TO DO – Exactly the lines from the beginning of the records below through the line with "The advantage of" must be given again, without pictures.
RECORDS FOR THE EXERCISE below:
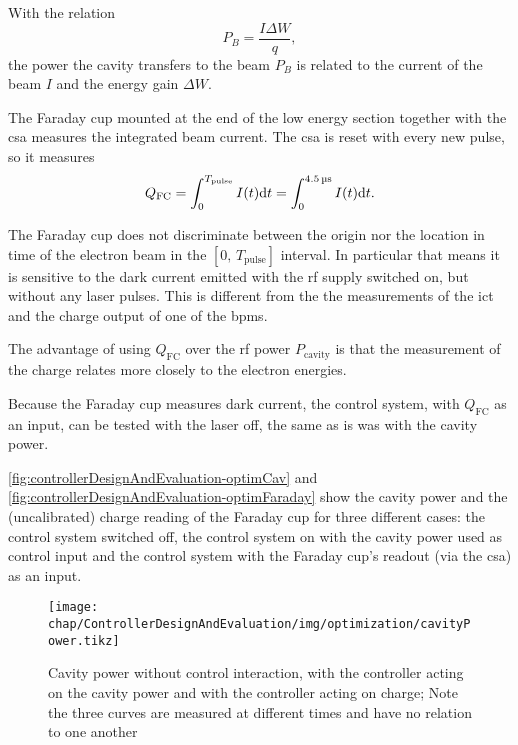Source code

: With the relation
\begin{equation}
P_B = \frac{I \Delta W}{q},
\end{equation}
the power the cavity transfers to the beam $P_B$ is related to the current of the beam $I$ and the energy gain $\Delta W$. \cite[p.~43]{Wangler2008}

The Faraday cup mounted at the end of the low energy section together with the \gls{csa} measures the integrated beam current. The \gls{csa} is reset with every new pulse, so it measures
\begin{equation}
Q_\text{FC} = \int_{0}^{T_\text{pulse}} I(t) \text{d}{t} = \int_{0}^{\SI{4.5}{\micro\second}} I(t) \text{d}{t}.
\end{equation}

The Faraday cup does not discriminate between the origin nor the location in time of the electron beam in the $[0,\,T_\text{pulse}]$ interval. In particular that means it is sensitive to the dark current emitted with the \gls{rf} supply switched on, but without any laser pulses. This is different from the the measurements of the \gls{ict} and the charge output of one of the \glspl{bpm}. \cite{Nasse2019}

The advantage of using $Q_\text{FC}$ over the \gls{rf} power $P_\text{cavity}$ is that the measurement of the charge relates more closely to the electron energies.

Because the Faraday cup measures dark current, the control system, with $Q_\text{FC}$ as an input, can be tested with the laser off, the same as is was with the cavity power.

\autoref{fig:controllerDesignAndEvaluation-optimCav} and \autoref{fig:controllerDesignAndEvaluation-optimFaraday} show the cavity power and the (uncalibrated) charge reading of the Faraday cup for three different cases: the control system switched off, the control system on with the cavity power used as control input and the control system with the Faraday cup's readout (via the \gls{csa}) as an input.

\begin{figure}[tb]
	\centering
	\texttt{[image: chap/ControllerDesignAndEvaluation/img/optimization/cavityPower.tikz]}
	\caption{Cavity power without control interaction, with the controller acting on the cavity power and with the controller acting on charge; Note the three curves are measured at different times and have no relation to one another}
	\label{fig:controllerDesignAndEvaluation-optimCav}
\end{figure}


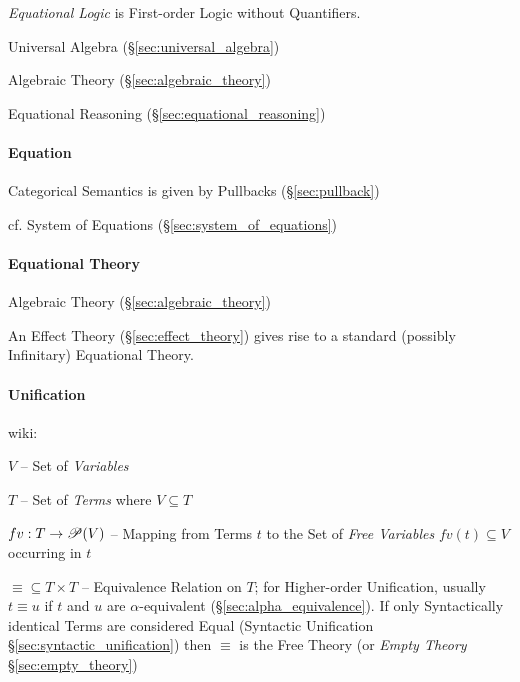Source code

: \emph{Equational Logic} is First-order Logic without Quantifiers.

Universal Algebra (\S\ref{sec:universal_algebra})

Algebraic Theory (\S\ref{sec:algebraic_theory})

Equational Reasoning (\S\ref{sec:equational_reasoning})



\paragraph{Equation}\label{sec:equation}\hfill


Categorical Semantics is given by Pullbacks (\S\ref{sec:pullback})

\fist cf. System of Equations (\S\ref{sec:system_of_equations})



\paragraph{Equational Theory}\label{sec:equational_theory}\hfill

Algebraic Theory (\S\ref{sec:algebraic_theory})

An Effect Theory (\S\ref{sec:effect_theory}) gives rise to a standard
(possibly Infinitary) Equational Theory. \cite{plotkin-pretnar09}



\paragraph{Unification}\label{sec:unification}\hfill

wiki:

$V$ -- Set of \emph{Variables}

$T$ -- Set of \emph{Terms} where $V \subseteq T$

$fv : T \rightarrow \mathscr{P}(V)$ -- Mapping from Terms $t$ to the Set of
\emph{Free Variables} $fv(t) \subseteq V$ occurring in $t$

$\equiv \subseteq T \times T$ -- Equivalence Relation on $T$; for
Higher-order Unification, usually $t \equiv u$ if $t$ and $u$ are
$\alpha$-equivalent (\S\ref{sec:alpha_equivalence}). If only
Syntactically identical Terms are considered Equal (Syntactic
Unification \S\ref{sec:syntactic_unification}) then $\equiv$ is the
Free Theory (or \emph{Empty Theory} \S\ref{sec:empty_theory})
End of RECORDS FOR THE EXERCISE.
ANSWER –
Source code

: With the relation
\begin{equation}
P_B = \frac{I \Delta W}{q},
\end{equation}
the power the cavity transfers to the beam $P_B$ is related to the current of the beam $I$ and the energy gain $\Delta W$. \cite[p.~43]{Wangler2008}

The Faraday cup mounted at the end of the low energy section together with the \gls{csa} measures the integrated beam current. The \gls{csa} is reset with every new pulse, so it measures
\begin{equation}
Q_\text{FC} = \int_{0}^{T_\text{pulse}} I(t) \text{d}{t} = \int_{0}^{\SI{4.5}{\micro\second}} I(t) \text{d}{t}.
\end{equation}

The Faraday cup does not discriminate between the origin nor the location in time of the electron beam in the $[0,\,T_\text{pulse}]$ interval. In particular that means it is sensitive to the dark current emitted with the \gls{rf} supply switched on, but without any laser pulses. This is different from the the measurements of the \gls{ict} and the charge output of one of the \glspl{bpm}. \cite{Nasse2019}

The advantage of using $Q_\text{FC}$ over the \gls{rf} power $P_\text{cavity}$ is that the measurement of the charge relates more closely to the electron energies.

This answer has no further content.